Transcribe every entry word for word, but skip the images.

▶ **Record extracts**
[Start of section]
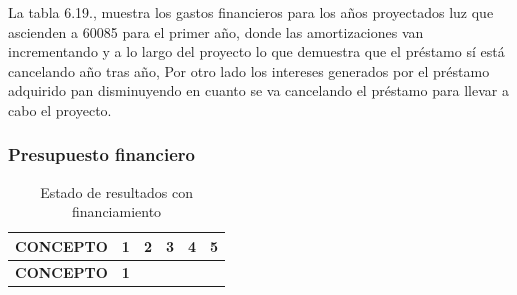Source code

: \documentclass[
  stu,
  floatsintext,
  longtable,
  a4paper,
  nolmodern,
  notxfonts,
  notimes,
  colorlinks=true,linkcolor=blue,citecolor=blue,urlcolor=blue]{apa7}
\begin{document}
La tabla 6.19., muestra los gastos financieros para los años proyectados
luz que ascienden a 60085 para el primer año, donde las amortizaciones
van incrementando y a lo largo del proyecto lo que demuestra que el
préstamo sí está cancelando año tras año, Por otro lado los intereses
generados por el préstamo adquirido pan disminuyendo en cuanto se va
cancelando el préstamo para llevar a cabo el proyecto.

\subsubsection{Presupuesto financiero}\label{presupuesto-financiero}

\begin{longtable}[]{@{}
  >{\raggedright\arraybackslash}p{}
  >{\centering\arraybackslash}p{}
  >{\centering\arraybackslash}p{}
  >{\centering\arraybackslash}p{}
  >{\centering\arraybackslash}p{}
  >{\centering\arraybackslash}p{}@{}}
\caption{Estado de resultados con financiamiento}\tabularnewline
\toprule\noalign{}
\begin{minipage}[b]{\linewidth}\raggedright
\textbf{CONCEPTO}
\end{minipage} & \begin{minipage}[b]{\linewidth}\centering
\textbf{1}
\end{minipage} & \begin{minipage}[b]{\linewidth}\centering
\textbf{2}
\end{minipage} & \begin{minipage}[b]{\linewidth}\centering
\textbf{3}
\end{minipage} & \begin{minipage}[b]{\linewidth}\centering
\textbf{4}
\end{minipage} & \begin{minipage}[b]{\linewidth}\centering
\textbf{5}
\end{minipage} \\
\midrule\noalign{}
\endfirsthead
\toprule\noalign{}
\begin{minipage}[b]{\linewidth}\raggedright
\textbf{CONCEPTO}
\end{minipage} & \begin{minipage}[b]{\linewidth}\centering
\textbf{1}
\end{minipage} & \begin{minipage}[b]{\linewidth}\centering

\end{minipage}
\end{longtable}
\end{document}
[End of section]
▶ **Response to this task**
Source code

: \documentclass[
  stu,
  floatsintext,
  longtable,
  a4paper,
  nolmodern,
  notxfonts,
  notimes,
  colorlinks=true,linkcolor=blue,citecolor=blue,urlcolor=blue]{apa7}
\begin{document}
La tabla 6.19., muestra los gastos financieros para los años proyectados
luz que ascienden a 60085 para el primer año, donde las amortizaciones
van incrementando y a lo largo del proyecto lo que demuestra que el
préstamo sí está cancelando año tras año, Por otro lado los intereses
generados por el préstamo adquirido pan disminuyendo en cuanto se va
cancelando el préstamo para llevar a cabo el proyecto.

\subsubsection{Presupuesto financiero}\label{presupuesto-financiero}

\begin{longtable}[]{@{}
  >{\raggedright\arraybackslash}p{}
  >{\centering\arraybackslash}p{}
  >{\centering\arraybackslash}p{}
  >{\centering\arraybackslash}p{}
  >{\centering\arraybackslash}p{}
  >{\centering\arraybackslash}p{}@{}}
\caption{Estado de resultados con financiamiento}\tabularnewline
\toprule\noalign{}
\begin{minipage}[b]{\linewidth}\raggedright
\textbf{CONCEPTO}
\end{minipage} & \begin{minipage}[b]{\linewidth}\centering
\textbf{1}
\end{minipage} & \begin{minipage}[b]{\linewidth}\centering
\textbf{2}
\end{minipage} & \begin{minipage}[b]{\linewidth}\centering
\textbf{3}
\end{minipage} & \begin{minipage}[b]{\linewidth}\centering
\textbf{4}
\end{minipage} & \begin{minipage}[b]{\linewidth}\centering
\textbf{5}
\end{minipage} \\
\midrule\noalign{}
\endfirsthead
\toprule\noalign{}
\begin{minipage}[b]{\linewidth}\raggedright
\textbf{CONCEPTO}
\end{minipage} & \begin{minipage}[b]{\linewidth}\centering
\textbf{1}
\end{minipage} & \begin{minipage}[b]{\linewidth}\centering

\end{minipage}
\end{longtable}
\end{document}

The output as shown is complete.